* **Data for the task**:
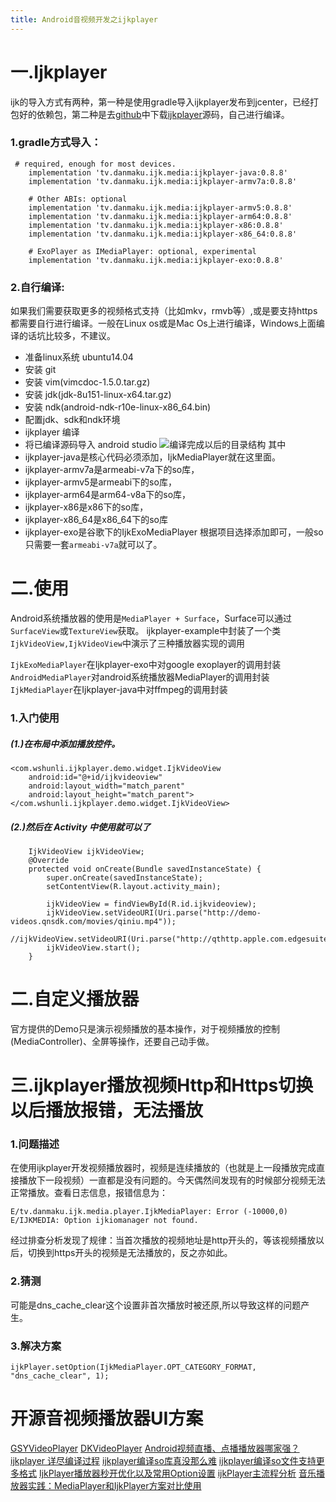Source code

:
```yaml
---
title: Android音视频开发之ijkplayer
---
```


# 一.Ijkplayer
ijk的导入方式有两种，第一种是使用gradle导入ijkplayer发布到jcenter，已经打包好的依赖包，第二种是去[github](https://links.jianshu.com/go?to=https%3A%2F%2Fgithub.com)中下载[ijkplayer](https://links.jianshu.com/go?to=https%3A%2F%2Fgithub.com%2FBilibili%2Fijkplayer)源码，自己进行编译。
### 1.gradle方式导入：
```
 # required, enough for most devices.
    implementation 'tv.danmaku.ijk.media:ijkplayer-java:0.8.8' 
    implementation 'tv.danmaku.ijk.media:ijkplayer-armv7a:0.8.8'

    # Other ABIs: optional
    implementation 'tv.danmaku.ijk.media:ijkplayer-armv5:0.8.8'
    implementation 'tv.danmaku.ijk.media:ijkplayer-arm64:0.8.8'
    implementation 'tv.danmaku.ijk.media:ijkplayer-x86:0.8.8'
    implementation 'tv.danmaku.ijk.media:ijkplayer-x86_64:0.8.8'

    # ExoPlayer as IMediaPlayer: optional, experimental
    implementation 'tv.danmaku.ijk.media:ijkplayer-exo:0.8.8' 
```
### 2.自行编译:
如果我们需要获取更多的视频格式支持（比如mkv，rmvb等）,或是要支持https都需要自行进行编译。一般在Linux os或是Mac Os上进行编译，Windows上面编译的话坑比较多，不建议。
- 准备linux系统 ubuntu14.04
- 安装 git
- 安装 vim(vimcdoc-1.5.0.tar.gz)
- 安装 jdk(jdk-8u151-linux-x64.tar.gz)
- 安装 ndk(android-ndk-r10e-linux-x86_64.bin)
- 配置jdk、sdk和ndk环境
- ijkplayer 编译
- 将已编译源码导入 android studio
![编译完成以后的目录结构](https://upload-images.jianshu.io/upload_images/3067896-37b6aaaea11e5ea6.png?imageMogr2/auto-orient/strip%7CimageView2/2/w/1240)
其中
- ijkplayer-java是核心代码必须添加，IjkMediaPlayer就在这里面。
- ijkplayer-armv7a是armeabi-v7a下的so库，
- ijkplayer-armv5是armeabi下的so库，
- ijkplayer-arm64是arm64-v8a下的so库，
- ijkplayer-x86是x86下的so库，
- ijkplayer-x86_64是x86_64下的so库
- ijkplayer-exo是谷歌下的IjkExoMediaPlayer
根据项目选择添加即可，一般so只需要一套``armeabi-v7a``就可以了。
# 二.使用
Android系统播放器的使用是``MediaPlayer + Surface``，Surface可以通过``SurfaceView``或``TextureView``获取。
ijkplayer-example中封装了一个类``IjkVideoView,IjkVideoView``中演示了三种播放器实现的调用

``IjkExoMediaPlayer``在Ijkplayer-exo中对google exoplayer的调用封装
``AndroidMediaPlayer``对android系统播放器MediaPlayer的调用封装
``IjkMediaPlayer``在Ijkplayer-java中对ffmpeg的调用封装

### 1.入门使用
##### (1.)在布局中添加播放控件。
```
<com.wshunli.ijkplayer.demo.widget.IjkVideoView
    android:id="@+id/ijkvideoview"
    android:layout_width="match_parent"
    android:layout_height="match_parent">
</com.wshunli.ijkplayer.demo.widget.IjkVideoView>
```
##### (2.)然后在 Activity 中使用就可以了
```
    IjkVideoView ijkVideoView;
    @Override
    protected void onCreate(Bundle savedInstanceState) {
        super.onCreate(savedInstanceState);
        setContentView(R.layout.activity_main);

        ijkVideoView = findViewById(R.id.ijkvideoview);
        ijkVideoView.setVideoURI(Uri.parse("http://demo-videos.qnsdk.com/movies/qiniu.mp4"));
        //ijkVideoView.setVideoURI(Uri.parse("http://qthttp.apple.com.edgesuite.net/1010qwoeiuryfg/sl.m3u8"));
        ijkVideoView.start();
    }
```
# 二.自定义播放器
官方提供的Demo只是演示视频播放的基本操作，对于视频播放的控制(MediaController)、全屏等操作，还要自己动手做。

# 三.ijkplayer播放视频Http和Https切换以后播放报错，无法播放
### 1.问题描述
在使用ijkplayer开发视频播放器时，视频是连续播放的（也就是上一段播放完成直接播放下一段视频）一直都是没有问题的。今天偶然间发现有的时候部分视频无法正常播放。查看日志信息，报错信息为：
```
E/tv.danmaku.ijk.media.player.IjkMediaPlayer: Error (-10000,0)
E/IJKMEDIA: Option ijkiomanager not found.
```
经过排查分析发现了规律：当首次播放的视频地址是http开头的，等该视频播放以后，切换到https开头的视频是无法播放的，反之亦如此。
### 2.猜测
可能是dns_cache_clear这个设置非首次播放时被还原,所以导致这样的问题产生。
### 3.解决方案
```
ijkPlayer.setOption(IjkMediaPlayer.OPT_CATEGORY_FORMAT, "dns_cache_clear", 1);
```

# 开源音视频播放器UI方案
[GSYVideoPlayer](https://github.com/CarGuo/GSYVideoPlayer)
[DKVideoPlayer](https://github.com/Doikki/DKVideoPlayer)
[Android视频直播、点播播放器哪家强？](https://www.jianshu.com/p/5dd4db66ae69)
[ijkplayer 详尽编译过程](https://blog.csdn.net/junhuahouse/article/details/79194069)
[ijkplayer编译so库真没那么难](https://blog.csdn.net/coder_pig/article/details/79134625)
[ijkplayer编译so文件支持更多格式](https://jessiekate.gitee.io/2019/02/16/IjkplayerSo/)
[IjkPlayer播放器秒开优化以及常用Option设置](https://www.jianshu.com/p/843c86a9e9ad)
[ijkPlayer主流程分析](https://www.jianshu.com/p/a11c724c5b2b)
[音乐播放器实践：MediaPlayer和IjkPlayer方案对比使用](https://kevinwu.cn/p/bdcf2466/#%E5%9C%A8Android%E7%B3%BB%E7%BB%9F%E4%B8%AD%E6%92%AD%E6%94%BE%E5%A3%B0%E9%9F%B3)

* **Instructions for the task**:
Would you please retype all the data exactly? Leave out whatever pictures it holds.

* **Written solution**:
Source code

:
```yaml
---
title: Android音视频开发之ijkplayer
---
```


# 一.Ijkplayer
ijk的导入方式有两种，第一种是使用gradle导入ijkplayer发布到jcenter，已经打包好的依赖包，第二种是去[github](https://links.jianshu.com/go?to=https%3A%2F%2Fgithub.com)中下载[ijkplayer](https://links.jianshu.com/go?to=https%3A%2F%2Fgithub.com%2FBilibili%2Fijkplayer)源码，自己进行编译。
### 1.gradle方式导入：
```
 # required, enough for most devices.
    implementation 'tv.danmaku.ijk.media:ijkplayer-java:0.8.8' 
    implementation 'tv.danmaku.ijk.media:ijkplayer-armv7a:0.8.8'

    # Other ABIs: optional
    implementation 'tv.danmaku.ijk.media:ijkplayer-armv5:0.8.8'
    implementation 'tv.danmaku.ijk.media:ijkplayer-arm64:0.8.8'
    implementation 'tv.danmaku.ijk.media:ijkplayer-x86:0.8.8'
    implementation 'tv.danmaku.ijk.media:ijkplayer-x86_64:0.8.8'

    # ExoPlayer as IMediaPlayer: optional, experimental
    implementation 'tv.danmaku.ijk.media:ijkplayer-exo:0.8.8' 
```
### 2.自行编译:
如果我们需要获取更多的视频格式支持（比如mkv，rmvb等）,或是要支持https都需要自行进行编译。一般在Linux os或是Mac Os上进行编译，Windows上面编译的话坑比较多，不建议。
- 准备linux系统 ubuntu14.04
- 安装 git
- 安装 vim(vimcdoc-1.5.0.tar.gz)
- 安装 jdk(jdk-8u151-linux-x64.tar.gz)
- 安装 ndk(android-ndk-r10e-linux-x86_64.bin)
- 配置jdk、sdk和ndk环境
- ijkplayer 编译
- 将已编译源码导入 android studio
![编译完成以后的目录结构](https://upload-images.jianshu.io/upload_images/3067896-37b6aaaea11e5ea6.png?imageMogr2/auto-orient/strip%7CimageView2/2/w/1240)
其中
- ijkplayer-java是核心代码必须添加，IjkMediaPlayer就在这里面。
- ijkplayer-armv7a是armeabi-v7a下的so库，
- ijkplayer-armv5是armeabi下的so库，
- ijkplayer-arm64是arm64-v8a下的so库，
- ijkplayer-x86是x86下的so库，
- ijkplayer-x86_64是x86_64下的so库
- ijkplayer-exo是谷歌下的IjkExoMediaPlayer
根据项目选择添加即可，一般so只需要一套``armeabi-v7a``就可以了。
# 二.使用
Android系统播放器的使用是``MediaPlayer + Surface``，Surface可以通过``SurfaceView``或``TextureView``获取。
ijkplayer-example中封装了一个类``IjkVideoView,IjkVideoView``中演示了三种播放器实现的调用

``IjkExoMediaPlayer``在Ijkplayer-exo中对google exoplayer的调用封装
``AndroidMediaPlayer``对android系统播放器MediaPlayer的调用封装
``IjkMediaPlayer``在Ijkplayer-java中对ffmpeg的调用封装

### 1.入门使用
##### (1.)在布局中添加播放控件。
```
<com.wshunli.ijkplayer.demo.widget.IjkVideoView
    android:id="@+id/ijkvideoview"
    android:layout_width="match_parent"
    android:layout_height="match_parent">
</com.wshunli.ijkplayer.demo.widget.IjkVideoView>
```
##### (2.)然后在 Activity 中使用就可以了
```
    IjkVideoView ijkVideoView;
    @Override
    protected void onCreate(Bundle savedInstanceState) {
        super.onCreate(savedInstanceState);
        setContentView(R.layout.activity_main);

        ijkVideoView = findViewById(R.id.ijkvideoview);
        ijkVideoView.setVideoURI(Uri.parse("http://demo-videos.qnsdk.com/movies/qiniu.mp4"));
        //ijkVideoView.setVideoURI(Uri.parse("http://qthttp.apple.com.edgesuite.net/1010qwoeiuryfg/sl.m3u8"));
        ijkVideoView.start();
    }
```
# 二.自定义播放器
官方提供的Demo只是演示视频播放的基本操作，对于视频播放的控制(MediaController)、全屏等操作，还要自己动手做。

# 三.ijkplayer播放视频Http和Https切换以后播放报错，无法播放
### 1.问题描述
在使用ijkplayer开发视频播放器时，视频是连续播放的（也就是上一段播放完成直接播放下一段视频）一直都是没有问题的。今天偶然间发现有的时候部分视频无法正常播放。查看日志信息，报错信息为：
```
E/tv.danmaku.ijk.media.player.IjkMediaPlayer: Error (-10000,0)
E/IJKMEDIA: Option ijkiomanager not found.
```
经过排查分析发现了规律：当首次播放的视频地址是http开头的，等该视频播放以后，切换到https开头的视频是无法播放的，反之亦如此。
### 2.猜测
可能是dns_cache_clear这个设置非首次播放时被还原,所以导致这样的问题产生。
### 3.解决方案
```
ijkPlayer.setOption(IjkMediaPlayer.OPT_CATEGORY_FORMAT, "dns_cache_clear", 1);
```

# 开源音视频播放器UI方案
[GSYVideoPlayer](https://github.com/CarGuo/GSYVideoPlayer)
[DKVideoPlayer](https://github.com/Doikki/DKVideoPlayer)
[Android视频直播、点播播放器哪家强？](https://www.jianshu.com/p/5dd4db66ae69)
[ijkplayer 详尽编译过程](https://blog.csdn.net/junhuahouse/article/details/79194069)
[ijkplayer编译so库真没那么难](https://blog.csdn.net/coder_pig/article/details/79134625)
[ijkplayer编译so文件支持更多格式](https://jessiekate.gitee.io/2019/02/16/IjkplayerSo/)
[IjkPlayer播放器秒开优化以及常用Option设置](https://www.jianshu.com/p/843c86a9e9ad)
[ijkPlayer主流程分析](https://www.jianshu.com/p/a11c724c5b2b)
[音乐播放器实践：MediaPlayer和IjkPlayer方案对比使用](https://kevinwu.cn/p/bdcf2466/#%E5%9C%A8Android%E7%B3%BB%E7%BB%9F%E4%B8%AD%E6%92%AD%E6%94%BE%E5%A3%B0%E9%9F%B3)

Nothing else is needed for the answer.